I'm assuming that they will do a silicon etching run once a year. Might be an interesting acquisition opportunity for Apple since that's the rhythm of their device release.
It's a good point, it would be a nice "upgrade story" to get the next generation model. At a fixed cost of ~$1000 per model, it wouldn't be a bad deal relative to current api costs.
That would be something like an FPGA. Which have been very unpopular so far due to high cost. And they also only support a relatively small number of weights.
That depends what kind of ASIC you’re talking about. Cerebras can run models like GLM 4.7 with 355B parameters.
Cerebras just uses SRAM instead of DRAM. An ASIC would instead hardwire the neural network.
Surely it's more of a spectrum? From a CPU, to a TPU, to a chip that hardwires softmax attention but lets you store arbitrary weights, to one that hardwires the weights directly.
Google’s training and running all their stuff on ASICs, seems to be working out well.
they're TPUs, same thing as GPUs but specifically for tensor ops.
TPUs are not ASICs if they can execute arbitrary models.
Forgive my ignorance but wouldn't a TPU be a kind of ASIC where the application is model inference? The TPU Wikipedia article also says it's an ASIC - we should update it if it's wrong.

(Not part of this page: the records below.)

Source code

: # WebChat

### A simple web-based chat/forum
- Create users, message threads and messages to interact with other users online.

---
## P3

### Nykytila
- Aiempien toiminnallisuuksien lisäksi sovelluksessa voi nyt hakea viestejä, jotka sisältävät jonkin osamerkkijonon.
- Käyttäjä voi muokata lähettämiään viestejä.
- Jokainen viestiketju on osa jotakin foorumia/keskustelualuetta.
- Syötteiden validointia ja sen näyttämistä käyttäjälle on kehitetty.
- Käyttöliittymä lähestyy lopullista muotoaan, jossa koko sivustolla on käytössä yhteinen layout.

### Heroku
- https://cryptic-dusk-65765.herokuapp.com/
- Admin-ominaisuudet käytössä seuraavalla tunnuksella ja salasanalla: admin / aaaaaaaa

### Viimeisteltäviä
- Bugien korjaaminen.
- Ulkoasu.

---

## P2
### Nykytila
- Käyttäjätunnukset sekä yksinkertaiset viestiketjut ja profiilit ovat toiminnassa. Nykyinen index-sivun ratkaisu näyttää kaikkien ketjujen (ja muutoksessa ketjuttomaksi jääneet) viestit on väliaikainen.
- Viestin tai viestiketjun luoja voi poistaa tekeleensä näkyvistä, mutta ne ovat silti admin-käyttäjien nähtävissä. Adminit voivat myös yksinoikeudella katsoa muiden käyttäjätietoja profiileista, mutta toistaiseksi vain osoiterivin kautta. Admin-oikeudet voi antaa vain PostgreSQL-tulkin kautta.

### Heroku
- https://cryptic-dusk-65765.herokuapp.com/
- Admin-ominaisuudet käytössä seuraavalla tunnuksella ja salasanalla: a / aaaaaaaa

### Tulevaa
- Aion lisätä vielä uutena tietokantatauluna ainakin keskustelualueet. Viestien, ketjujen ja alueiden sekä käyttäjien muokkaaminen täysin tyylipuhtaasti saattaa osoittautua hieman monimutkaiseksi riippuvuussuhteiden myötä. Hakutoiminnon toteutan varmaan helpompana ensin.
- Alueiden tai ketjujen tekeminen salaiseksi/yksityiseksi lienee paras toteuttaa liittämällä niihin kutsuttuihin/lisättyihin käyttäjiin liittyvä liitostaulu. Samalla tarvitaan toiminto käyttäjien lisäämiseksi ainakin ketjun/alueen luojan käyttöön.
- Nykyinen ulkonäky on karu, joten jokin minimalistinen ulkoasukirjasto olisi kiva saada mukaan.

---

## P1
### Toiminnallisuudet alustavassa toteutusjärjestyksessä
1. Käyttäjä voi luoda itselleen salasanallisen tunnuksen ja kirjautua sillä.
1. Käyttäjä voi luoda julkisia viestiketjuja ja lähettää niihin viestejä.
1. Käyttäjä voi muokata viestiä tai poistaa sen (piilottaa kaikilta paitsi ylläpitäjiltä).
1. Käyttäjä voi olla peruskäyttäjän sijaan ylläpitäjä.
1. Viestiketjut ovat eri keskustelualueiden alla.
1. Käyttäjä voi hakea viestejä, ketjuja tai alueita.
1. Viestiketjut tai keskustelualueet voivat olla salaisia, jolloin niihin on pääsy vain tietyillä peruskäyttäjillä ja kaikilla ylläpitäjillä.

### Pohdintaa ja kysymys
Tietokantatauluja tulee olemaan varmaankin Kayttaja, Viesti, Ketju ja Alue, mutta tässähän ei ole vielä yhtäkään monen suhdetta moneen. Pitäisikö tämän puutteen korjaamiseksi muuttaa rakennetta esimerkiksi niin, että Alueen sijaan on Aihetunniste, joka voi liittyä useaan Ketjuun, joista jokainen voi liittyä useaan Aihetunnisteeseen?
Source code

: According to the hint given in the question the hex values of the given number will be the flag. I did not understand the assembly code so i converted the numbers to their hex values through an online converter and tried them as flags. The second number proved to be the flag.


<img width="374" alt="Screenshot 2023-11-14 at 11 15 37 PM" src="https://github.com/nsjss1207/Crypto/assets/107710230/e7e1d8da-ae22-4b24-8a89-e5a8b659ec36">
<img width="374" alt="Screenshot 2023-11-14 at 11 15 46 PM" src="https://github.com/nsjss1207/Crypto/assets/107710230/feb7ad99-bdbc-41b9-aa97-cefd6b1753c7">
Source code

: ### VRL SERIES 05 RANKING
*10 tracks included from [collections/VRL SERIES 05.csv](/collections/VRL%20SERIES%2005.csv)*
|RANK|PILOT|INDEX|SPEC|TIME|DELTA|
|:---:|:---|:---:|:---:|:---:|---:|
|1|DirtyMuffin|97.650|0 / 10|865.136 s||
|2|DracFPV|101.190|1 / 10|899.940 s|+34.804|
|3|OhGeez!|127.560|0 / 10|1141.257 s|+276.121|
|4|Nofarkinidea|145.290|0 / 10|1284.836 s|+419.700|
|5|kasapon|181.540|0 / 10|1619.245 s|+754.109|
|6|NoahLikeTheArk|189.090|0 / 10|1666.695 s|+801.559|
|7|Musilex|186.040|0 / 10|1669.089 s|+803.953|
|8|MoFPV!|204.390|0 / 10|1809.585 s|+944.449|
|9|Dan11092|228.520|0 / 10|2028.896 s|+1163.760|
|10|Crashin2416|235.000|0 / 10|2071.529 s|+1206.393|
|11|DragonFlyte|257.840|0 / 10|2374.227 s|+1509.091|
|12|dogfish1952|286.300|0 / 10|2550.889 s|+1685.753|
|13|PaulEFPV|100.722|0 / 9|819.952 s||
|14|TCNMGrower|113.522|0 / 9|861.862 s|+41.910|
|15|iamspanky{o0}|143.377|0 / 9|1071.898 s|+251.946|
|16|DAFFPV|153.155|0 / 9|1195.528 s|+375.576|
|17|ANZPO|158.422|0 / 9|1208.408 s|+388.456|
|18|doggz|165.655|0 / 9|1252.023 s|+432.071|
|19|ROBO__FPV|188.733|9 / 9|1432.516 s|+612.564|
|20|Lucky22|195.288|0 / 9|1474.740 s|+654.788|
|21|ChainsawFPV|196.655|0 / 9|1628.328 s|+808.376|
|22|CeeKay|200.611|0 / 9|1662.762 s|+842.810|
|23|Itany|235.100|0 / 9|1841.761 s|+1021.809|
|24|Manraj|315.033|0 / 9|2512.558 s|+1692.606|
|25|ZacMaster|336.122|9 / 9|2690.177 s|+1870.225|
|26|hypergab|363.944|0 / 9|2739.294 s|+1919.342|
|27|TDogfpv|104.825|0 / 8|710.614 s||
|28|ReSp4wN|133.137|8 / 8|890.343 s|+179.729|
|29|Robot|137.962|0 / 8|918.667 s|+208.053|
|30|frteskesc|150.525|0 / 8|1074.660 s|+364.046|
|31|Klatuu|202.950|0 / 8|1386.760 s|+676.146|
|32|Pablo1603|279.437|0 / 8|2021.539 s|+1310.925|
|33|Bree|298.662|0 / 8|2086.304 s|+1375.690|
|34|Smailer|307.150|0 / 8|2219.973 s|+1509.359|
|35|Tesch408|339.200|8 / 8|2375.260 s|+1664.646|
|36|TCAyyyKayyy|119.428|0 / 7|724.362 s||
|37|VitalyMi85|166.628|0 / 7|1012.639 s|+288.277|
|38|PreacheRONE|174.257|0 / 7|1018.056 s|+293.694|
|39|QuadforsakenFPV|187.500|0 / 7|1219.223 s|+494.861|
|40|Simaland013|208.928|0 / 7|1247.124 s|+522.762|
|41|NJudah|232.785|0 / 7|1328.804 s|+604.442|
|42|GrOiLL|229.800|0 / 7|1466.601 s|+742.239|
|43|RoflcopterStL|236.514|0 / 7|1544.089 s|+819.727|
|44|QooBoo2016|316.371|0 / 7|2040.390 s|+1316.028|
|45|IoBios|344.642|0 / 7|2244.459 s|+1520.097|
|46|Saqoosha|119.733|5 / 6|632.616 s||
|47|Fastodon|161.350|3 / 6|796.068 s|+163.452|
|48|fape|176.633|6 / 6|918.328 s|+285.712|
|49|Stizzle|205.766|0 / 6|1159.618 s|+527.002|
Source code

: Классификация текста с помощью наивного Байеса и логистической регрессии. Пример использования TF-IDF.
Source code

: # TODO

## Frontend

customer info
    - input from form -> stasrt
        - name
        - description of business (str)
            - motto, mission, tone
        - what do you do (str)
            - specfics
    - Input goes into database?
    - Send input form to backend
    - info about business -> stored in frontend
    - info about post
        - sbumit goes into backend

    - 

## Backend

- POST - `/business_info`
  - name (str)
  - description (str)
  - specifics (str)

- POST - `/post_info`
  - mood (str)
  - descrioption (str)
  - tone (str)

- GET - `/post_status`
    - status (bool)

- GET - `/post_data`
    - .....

In the limit, even a CPU could be called an ASIC because certain algorithmic operations (ALU etc) are implemented in hardware. CPU/ASIC are really poles of a gradient, with a CPU implementing very little in hardware and most in software, while an ASIC has very little software and lots of hardware. A TPU is presumably in between. I would argue however that it is closer to a GPU than to a full-blown ASIC, because the weights are stored in memory only, making them software.